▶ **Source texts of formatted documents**
________________________
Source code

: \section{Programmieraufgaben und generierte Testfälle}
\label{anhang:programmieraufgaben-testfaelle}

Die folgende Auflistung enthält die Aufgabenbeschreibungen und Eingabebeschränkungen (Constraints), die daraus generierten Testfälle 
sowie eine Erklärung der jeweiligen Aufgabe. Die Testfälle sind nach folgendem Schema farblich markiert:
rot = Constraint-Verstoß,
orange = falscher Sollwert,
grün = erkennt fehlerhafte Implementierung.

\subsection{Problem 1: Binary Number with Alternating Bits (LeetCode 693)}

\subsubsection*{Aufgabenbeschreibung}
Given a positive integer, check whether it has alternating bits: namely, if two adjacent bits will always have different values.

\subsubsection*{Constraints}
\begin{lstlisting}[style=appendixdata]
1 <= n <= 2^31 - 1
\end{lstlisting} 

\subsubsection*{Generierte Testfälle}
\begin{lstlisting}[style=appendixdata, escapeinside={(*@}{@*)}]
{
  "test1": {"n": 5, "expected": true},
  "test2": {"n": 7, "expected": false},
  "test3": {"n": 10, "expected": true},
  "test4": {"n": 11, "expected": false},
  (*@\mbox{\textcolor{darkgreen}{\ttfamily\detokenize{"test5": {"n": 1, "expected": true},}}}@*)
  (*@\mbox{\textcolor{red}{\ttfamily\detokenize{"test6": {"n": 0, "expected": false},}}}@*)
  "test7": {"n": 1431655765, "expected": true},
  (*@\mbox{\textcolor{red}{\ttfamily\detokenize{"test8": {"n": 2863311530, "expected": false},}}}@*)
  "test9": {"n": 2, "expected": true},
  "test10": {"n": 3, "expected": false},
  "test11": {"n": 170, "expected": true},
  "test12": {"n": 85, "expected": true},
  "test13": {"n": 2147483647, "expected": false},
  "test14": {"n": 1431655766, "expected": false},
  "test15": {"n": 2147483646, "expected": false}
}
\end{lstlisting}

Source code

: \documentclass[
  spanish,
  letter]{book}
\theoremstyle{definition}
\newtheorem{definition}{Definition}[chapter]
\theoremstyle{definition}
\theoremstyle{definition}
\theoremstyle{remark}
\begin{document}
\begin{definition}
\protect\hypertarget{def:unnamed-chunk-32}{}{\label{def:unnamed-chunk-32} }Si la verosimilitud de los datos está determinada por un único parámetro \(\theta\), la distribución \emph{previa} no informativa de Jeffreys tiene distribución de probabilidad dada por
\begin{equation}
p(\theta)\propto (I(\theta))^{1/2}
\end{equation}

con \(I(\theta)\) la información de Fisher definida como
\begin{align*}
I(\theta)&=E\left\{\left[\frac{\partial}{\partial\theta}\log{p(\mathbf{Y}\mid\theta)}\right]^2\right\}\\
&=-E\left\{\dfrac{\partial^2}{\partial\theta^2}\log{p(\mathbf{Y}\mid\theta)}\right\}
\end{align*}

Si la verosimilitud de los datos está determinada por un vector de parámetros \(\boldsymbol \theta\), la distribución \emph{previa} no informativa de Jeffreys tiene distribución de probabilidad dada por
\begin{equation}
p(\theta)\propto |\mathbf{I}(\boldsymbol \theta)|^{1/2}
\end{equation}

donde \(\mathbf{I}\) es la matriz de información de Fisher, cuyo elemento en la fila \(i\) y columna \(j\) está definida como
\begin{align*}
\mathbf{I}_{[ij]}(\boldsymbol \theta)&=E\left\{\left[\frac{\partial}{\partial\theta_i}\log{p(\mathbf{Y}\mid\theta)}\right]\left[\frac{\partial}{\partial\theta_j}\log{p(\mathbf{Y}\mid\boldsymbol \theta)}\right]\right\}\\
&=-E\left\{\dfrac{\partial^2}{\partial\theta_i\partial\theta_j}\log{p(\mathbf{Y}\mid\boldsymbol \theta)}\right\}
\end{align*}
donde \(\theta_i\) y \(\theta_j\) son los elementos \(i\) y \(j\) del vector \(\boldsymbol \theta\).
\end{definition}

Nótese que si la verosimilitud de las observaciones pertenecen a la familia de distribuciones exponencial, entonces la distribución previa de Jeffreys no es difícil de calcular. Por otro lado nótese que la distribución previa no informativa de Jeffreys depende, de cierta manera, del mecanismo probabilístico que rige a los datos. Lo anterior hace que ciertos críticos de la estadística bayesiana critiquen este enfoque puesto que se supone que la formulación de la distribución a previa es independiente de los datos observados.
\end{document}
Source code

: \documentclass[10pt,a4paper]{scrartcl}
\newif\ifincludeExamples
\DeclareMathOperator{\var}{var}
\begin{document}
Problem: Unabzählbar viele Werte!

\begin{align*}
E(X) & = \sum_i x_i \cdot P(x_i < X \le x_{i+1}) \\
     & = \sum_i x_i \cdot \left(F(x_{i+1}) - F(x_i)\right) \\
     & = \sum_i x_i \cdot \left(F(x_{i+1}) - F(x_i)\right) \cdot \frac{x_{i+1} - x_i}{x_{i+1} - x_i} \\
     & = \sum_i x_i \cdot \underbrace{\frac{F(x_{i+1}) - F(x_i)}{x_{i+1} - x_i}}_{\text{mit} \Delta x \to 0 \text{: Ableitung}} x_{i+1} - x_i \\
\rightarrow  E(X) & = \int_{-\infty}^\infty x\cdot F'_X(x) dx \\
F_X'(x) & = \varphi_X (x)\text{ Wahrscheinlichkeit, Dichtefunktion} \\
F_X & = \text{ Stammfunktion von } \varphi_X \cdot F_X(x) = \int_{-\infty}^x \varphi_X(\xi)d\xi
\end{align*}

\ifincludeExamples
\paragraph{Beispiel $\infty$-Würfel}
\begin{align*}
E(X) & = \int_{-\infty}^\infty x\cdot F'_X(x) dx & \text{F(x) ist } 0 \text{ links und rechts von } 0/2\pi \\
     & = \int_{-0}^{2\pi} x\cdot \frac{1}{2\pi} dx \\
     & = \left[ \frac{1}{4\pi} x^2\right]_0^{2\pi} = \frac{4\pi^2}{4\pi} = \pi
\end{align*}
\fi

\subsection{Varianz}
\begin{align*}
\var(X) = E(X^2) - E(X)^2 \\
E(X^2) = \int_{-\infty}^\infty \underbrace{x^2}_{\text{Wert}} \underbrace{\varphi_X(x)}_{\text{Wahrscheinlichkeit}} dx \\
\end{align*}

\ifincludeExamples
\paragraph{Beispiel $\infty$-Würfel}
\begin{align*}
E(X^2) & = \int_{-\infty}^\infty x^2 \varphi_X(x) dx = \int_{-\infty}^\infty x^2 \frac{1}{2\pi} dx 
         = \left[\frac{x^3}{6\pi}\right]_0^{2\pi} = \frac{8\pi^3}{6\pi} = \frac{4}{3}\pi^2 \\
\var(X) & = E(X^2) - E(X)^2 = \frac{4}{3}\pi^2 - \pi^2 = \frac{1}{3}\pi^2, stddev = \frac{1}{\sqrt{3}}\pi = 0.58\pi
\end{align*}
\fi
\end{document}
________________________
▶ **Activity**
Give back every line of the data exactly as it was written.

▶ **Written response**
Source code

: \section{Programmieraufgaben und generierte Testfälle}
\label{anhang:programmieraufgaben-testfaelle}

Die folgende Auflistung enthält die Aufgabenbeschreibungen und Eingabebeschränkungen (Constraints), die daraus generierten Testfälle 
sowie eine Erklärung der jeweiligen Aufgabe. Die Testfälle sind nach folgendem Schema farblich markiert:
rot = Constraint-Verstoß,
orange = falscher Sollwert,
grün = erkennt fehlerhafte Implementierung.

\subsection{Problem 1: Binary Number with Alternating Bits (LeetCode 693)}

\subsubsection*{Aufgabenbeschreibung}
Given a positive integer, check whether it has alternating bits: namely, if two adjacent bits will always have different values.

\subsubsection*{Constraints}
\begin{lstlisting}[style=appendixdata]
1 <= n <= 2^31 - 1
\end{lstlisting} 

\subsubsection*{Generierte Testfälle}
\begin{lstlisting}[style=appendixdata, escapeinside={(*@}{@*)}]
{
  "test1": {"n": 5, "expected": true},
  "test2": {"n": 7, "expected": false},
  "test3": {"n": 10, "expected": true},
  "test4": {"n": 11, "expected": false},
  (*@\mbox{\textcolor{darkgreen}{\ttfamily\detokenize{"test5": {"n": 1, "expected": true},}}}@*)
  (*@\mbox{\textcolor{red}{\ttfamily\detokenize{"test6": {"n": 0, "expected": false},}}}@*)
  "test7": {"n": 1431655765, "expected": true},
  (*@\mbox{\textcolor{red}{\ttfamily\detokenize{"test8": {"n": 2863311530, "expected": false},}}}@*)
  "test9": {"n": 2, "expected": true},
  "test10": {"n": 3, "expected": false},
  "test11": {"n": 170, "expected": true},
  "test12": {"n": 85, "expected": true},
  "test13": {"n": 2147483647, "expected": false},
  "test14": {"n": 1431655766, "expected": false},
  "test15": {"n": 2147483646, "expected": false}
}
\end{lstlisting}

Source code

: \documentclass[
  spanish,
  letter]{book}
\theoremstyle{definition}
\newtheorem{definition}{Definition}[chapter]
\theoremstyle{definition}
\theoremstyle{definition}
\theoremstyle{remark}
\begin{document}
\begin{definition}
\protect\hypertarget{def:unnamed-chunk-32}{}{\label{def:unnamed-chunk-32} }Si la verosimilitud de los datos está determinada por un único parámetro \(\theta\), la distribución \emph{previa} no informativa de Jeffreys tiene distribución de probabilidad dada por
\begin{equation}
p(\theta)\propto (I(\theta))^{1/2}
\end{equation}

con \(I(\theta)\) la información de Fisher definida como
\begin{align*}
I(\theta)&=E\left\{\left[\frac{\partial}{\partial\theta}\log{p(\mathbf{Y}\mid\theta)}\right]^2\right\}\\
&=-E\left\{\dfrac{\partial^2}{\partial\theta^2}\log{p(\mathbf{Y}\mid\theta)}\right\}
\end{align*}

Si la verosimilitud de los datos está determinada por un vector de parámetros \(\boldsymbol \theta\), la distribución \emph{previa} no informativa de Jeffreys tiene distribución de probabilidad dada por
\begin{equation}
p(\theta)\propto |\mathbf{I}(\boldsymbol \theta)|^{1/2}
\end{equation}

donde \(\mathbf{I}\) es la matriz de información de Fisher, cuyo elemento en la fila \(i\) y columna \(j\) está definida como
\begin{align*}
\mathbf{I}_{[ij]}(\boldsymbol \theta)&=E\left\{\left[\frac{\partial}{\partial\theta_i}\log{p(\mathbf{Y}\mid\theta)}\right]\left[\frac{\partial}{\partial\theta_j}\log{p(\mathbf{Y}\mid\boldsymbol \theta)}\right]\right\}\\
&=-E\left\{\dfrac{\partial^2}{\partial\theta_i\partial\theta_j}\log{p(\mathbf{Y}\mid\boldsymbol \theta)}\right\}
\end{align*}
donde \(\theta_i\) y \(\theta_j\) son los elementos \(i\) y \(j\) del vector \(\boldsymbol \theta\).
\end{definition}

Nótese que si la verosimilitud de las observaciones pertenecen a la familia de distribuciones exponencial, entonces la distribución previa de Jeffreys no es difícil de calcular. Por otro lado nótese que la distribución previa no informativa de Jeffreys depende, de cierta manera, del mecanismo probabilístico que rige a los datos. Lo anterior hace que ciertos críticos de la estadística bayesiana critiquen este enfoque puesto que se supone que la formulación de la distribución a previa es independiente de los datos observados.
\end{document}
Source code

: \documentclass[10pt,a4paper]{scrartcl}
\newif\ifincludeExamples
\DeclareMathOperator{\var}{var}
\begin{document}
Problem: Unabzählbar viele Werte!

\begin{align*}
E(X) & = \sum_i x_i \cdot P(x_i < X \le x_{i+1}) \\
     & = \sum_i x_i \cdot \left(F(x_{i+1}) - F(x_i)\right) \\
     & = \sum_i x_i \cdot \left(F(x_{i+1}) - F(x_i)\right) \cdot \frac{x_{i+1} - x_i}{x_{i+1} - x_i} \\
     & = \sum_i x_i \cdot \underbrace{\frac{F(x_{i+1}) - F(x_i)}{x_{i+1} - x_i}}_{\text{mit} \Delta x \to 0 \text{: Ableitung}} x_{i+1} - x_i \\
\rightarrow  E(X) & = \int_{-\infty}^\infty x\cdot F'_X(x) dx \\
F_X'(x) & = \varphi_X (x)\text{ Wahrscheinlichkeit, Dichtefunktion} \\
F_X & = \text{ Stammfunktion von } \varphi_X \cdot F_X(x) = \int_{-\infty}^x \varphi_X(\xi)d\xi
\end{align*}

\ifincludeExamples
\paragraph{Beispiel $\infty$-Würfel}
\begin{align*}
E(X) & = \int_{-\infty}^\infty x\cdot F'_X(x) dx & \text{F(x) ist } 0 \text{ links und rechts von } 0/2\pi \\
     & = \int_{-0}^{2\pi} x\cdot \frac{1}{2\pi} dx \\
     & = \left[ \frac{1}{4\pi} x^2\right]_0^{2\pi} = \frac{4\pi^2}{4\pi} = \pi
\end{align*}
\fi

\subsection{Varianz}
\begin{align*}
\var(X) = E(X^2) - E(X)^2 \\
E(X^2) = \int_{-\infty}^\infty \underbrace{x^2}_{\text{Wert}} \underbrace{\varphi_X(x)}_{\text{Wahrscheinlichkeit}} dx \\
\end{align*}

\ifincludeExamples
\paragraph{Beispiel $\infty$-Würfel}
\begin{align*}
E(X^2) & = \int_{-\infty}^\infty x^2 \varphi_X(x) dx = \int_{-\infty}^\infty x^2 \frac{1}{2\pi} dx 
         = \left[\frac{x^3}{6\pi}\right]_0^{2\pi} = \frac{8\pi^3}{6\pi} = \frac{4}{3}\pi^2 \\
\var(X) & = E(X^2) - E(X)^2 = \frac{4}{3}\pi^2 - \pi^2 = \frac{1}{3}\pi^2, stddev = \frac{1}{\sqrt{3}}\pi = 0.58\pi
\end{align*}
\fi
\end{document}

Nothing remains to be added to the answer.